Wednesday, March 5, 2008

The World Pays Off on Judgment

In 1998, I became general counsel of a start-up company (24/7 Media) in a new industry (Internet advertising). I was right-hand man to CEO Dave Moore, and advised the Board.

 Like all companies caught in the "no rules" wondrous bubble, we made strategic decisions we'd like to have back. But we made good ones as well, especially when our backs were pinned to the wall during the 3 year crash, and we were one of the few survivors from our peer group.

 I used to clunkily explain my role as "when we're facing a difficult situation and Dave asks 'what should we do now,' I'm good at helping him come up with the right answer." And then I had an "Aha !."

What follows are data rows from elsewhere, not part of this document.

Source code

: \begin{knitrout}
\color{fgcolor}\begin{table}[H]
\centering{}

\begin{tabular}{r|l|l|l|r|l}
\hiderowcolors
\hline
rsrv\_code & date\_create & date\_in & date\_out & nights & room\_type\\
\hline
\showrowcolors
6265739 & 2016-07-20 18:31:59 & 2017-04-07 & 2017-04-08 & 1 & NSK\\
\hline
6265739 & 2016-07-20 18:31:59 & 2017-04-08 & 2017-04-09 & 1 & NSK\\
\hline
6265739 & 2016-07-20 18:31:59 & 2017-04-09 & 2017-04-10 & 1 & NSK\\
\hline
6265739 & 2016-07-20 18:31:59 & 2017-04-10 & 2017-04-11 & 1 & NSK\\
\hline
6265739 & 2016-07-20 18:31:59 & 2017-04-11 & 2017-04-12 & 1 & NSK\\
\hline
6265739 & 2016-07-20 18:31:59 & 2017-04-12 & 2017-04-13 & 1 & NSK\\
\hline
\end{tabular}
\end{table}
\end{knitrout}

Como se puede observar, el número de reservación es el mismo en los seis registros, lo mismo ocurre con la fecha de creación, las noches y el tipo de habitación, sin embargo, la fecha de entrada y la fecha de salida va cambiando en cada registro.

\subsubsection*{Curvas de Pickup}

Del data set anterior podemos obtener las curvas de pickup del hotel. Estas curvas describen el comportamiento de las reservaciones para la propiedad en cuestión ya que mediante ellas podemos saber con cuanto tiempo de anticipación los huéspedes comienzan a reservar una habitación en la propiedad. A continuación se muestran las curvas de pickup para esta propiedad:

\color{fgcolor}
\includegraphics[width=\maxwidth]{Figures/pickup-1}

I read an essay by Judge Joseph McLaughlin, of the 2nd Circuit Court of Appeals and former Dean of Fordham Law School, in which he wrote that he long ago learned that "the world pays off on judgment - not brilliance, knowledge, and not experience or compassion either, though a fair portion of all of these is essential to the exercise of good judgment."

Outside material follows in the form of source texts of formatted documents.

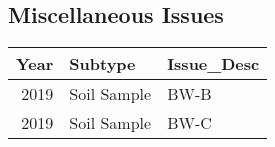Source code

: \documentclass[
  landscape]{article}
\begin{document}
\hypertarget{miscellaneous-issues}{%
\subsection{Miscellaneous Issues}\label{miscellaneous-issues}}

\begin{longtable}[]{@{}rll@{}}
\toprule()
Year & Subtype & Issue\_Desc \\
\midrule()
\endhead
2019 & Soil Sample & BW-B \\
2019 & Soil Sample & BW-C \\
\bottomrule()
\end{longtable}
\end{document}
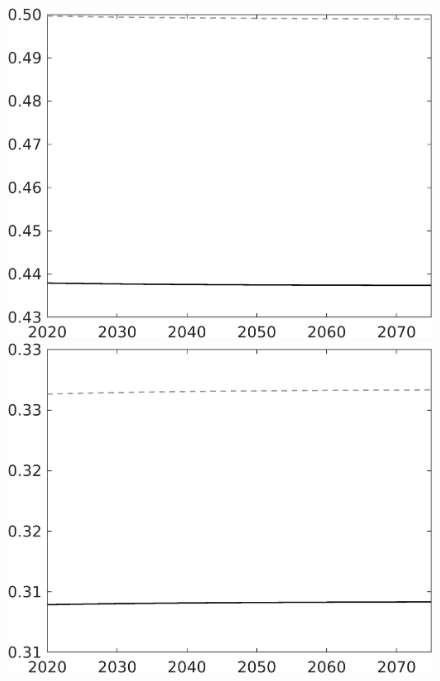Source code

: \documentclass[12pt]{article}
\begin{document}
\begin{figure}[h!!]
\begin{minipage}[]{0.32\textwidth}
	\end{minipage}	
	\begin{minipage}[]{0.32\textwidth}
		\includegraphics[width=1\textwidth]{../../codding_model/own_basedOnFried/optimalPol_010922_revision/figures/all_13Sept22/CompTaul_Equlab_LFBAU_Reg0_hh_spillover0_nsk0_xgr0_knspil1_sep1_countec0_GovRev0_etaa0.79_lgd0.png}
	\end{minipage}	
\begin{minipage}[]{0.32\textwidth}
\includegraphics[width=1\textwidth]{../../codding_model/own_basedOnFried/optimalPol_010922_revision/figures/all_13Sept22/CompTaul_Equlab_LFBAU_Reg0_hl_spillover0_nsk0_xgr0_knspil1_sep1_countec0_GovRev0_etaa0.79_lgd0.png}

\end{minipage}
\end{figure}
\end{document}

 In a single, precise word, Judge McLaughlin captured why many brilliant people fail; they have bad judgment. I vowed to use this word to focus my thinking in all future critical situations. This vow was cemented a few days later when I read a WSJ article about the sacking of a Fortune 50 CEO; a board member discussed a situation that the CEO handled very poorly, and said that the Board could forgive a mistake, but what the CEO did showed bad judgment.

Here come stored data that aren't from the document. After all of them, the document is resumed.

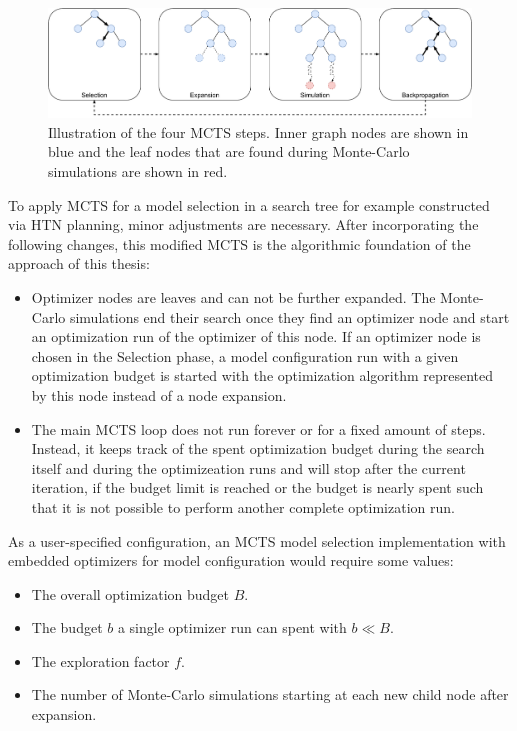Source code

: \begin{figure}[ht!]
    \centering
    \includegraphics[width=\textwidth]{gfx/Figures/Approach/MCTS.pdf}
    \caption[Illustration of the four MCTS steps.]{Illustration of the four MCTS steps. Inner graph nodes are shown in blue and the leaf nodes that are found during Monte-Carlo simulations are shown in red.}
    \label{fig:approach:mcts}
\end{figure}

To apply MCTS for a model selection in a search tree for example constructed via HTN planning, minor adjustments are necessary.
After incorporating the following changes, this modified MCTS is the algorithmic foundation of the approach of this thesis:
\begin{itemize}
    \item Optimizer nodes are leaves and can not be further expanded. The Monte-Carlo simulations end their search once they find an optimizer node and start an optimization run of the optimizer of this node. If an optimizer node is chosen in the Selection phase, a model configuration run with a given optimization budget is started with the optimization algorithm represented by this node instead of a node expansion.
    \item The main MCTS loop does not run forever or for a fixed amount of steps. Instead, it keeps track of the spent optimization budget during the search itself and during the optimizeation runs and will stop after the current iteration, if the budget limit is reached or the budget is nearly spent such that it is not possible to perform another complete optimization run.
\end{itemize}
As a user-specified configuration, an MCTS model selection implementation with embedded optimizers for model configuration would require some values:
\begin{itemize}
    \item The overall optimization budget $B$.
    \item The budget $b$ a single optimizer run can spent with $b \ll B$.
    \item The exploration factor $f$.
    \item The number of Monte-Carlo simulations starting at each new child node after expansion.
\end{itemize}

Over the remainder of my long tenure at 24/7, most of the blow-ups that I witnessed at other companies could usually be pinned on bad judgment, often at companies run by young CEOs who may have lacked "experience or compassion." Facebook keeps popping up in scandal lately. It has a 23yo CEO whose prescience in a critical decision - whether to accept lucrative offers to sell the company for much less than its current value - is almost overshadowed by some colossally bad decisions that can only be ascribed to bad judgment. Now I read that he has hired a 38yo COO from Google, and plans to hire other senior executives. No doubt all of them will be brimming with brilliance and knowledge. One can only hope these qualities will be supplemented with equal measures of experience and compassion, and that this young CEO will rely on their good judgment to put an end to the parade of poor decisions that has made his job so difficult lately.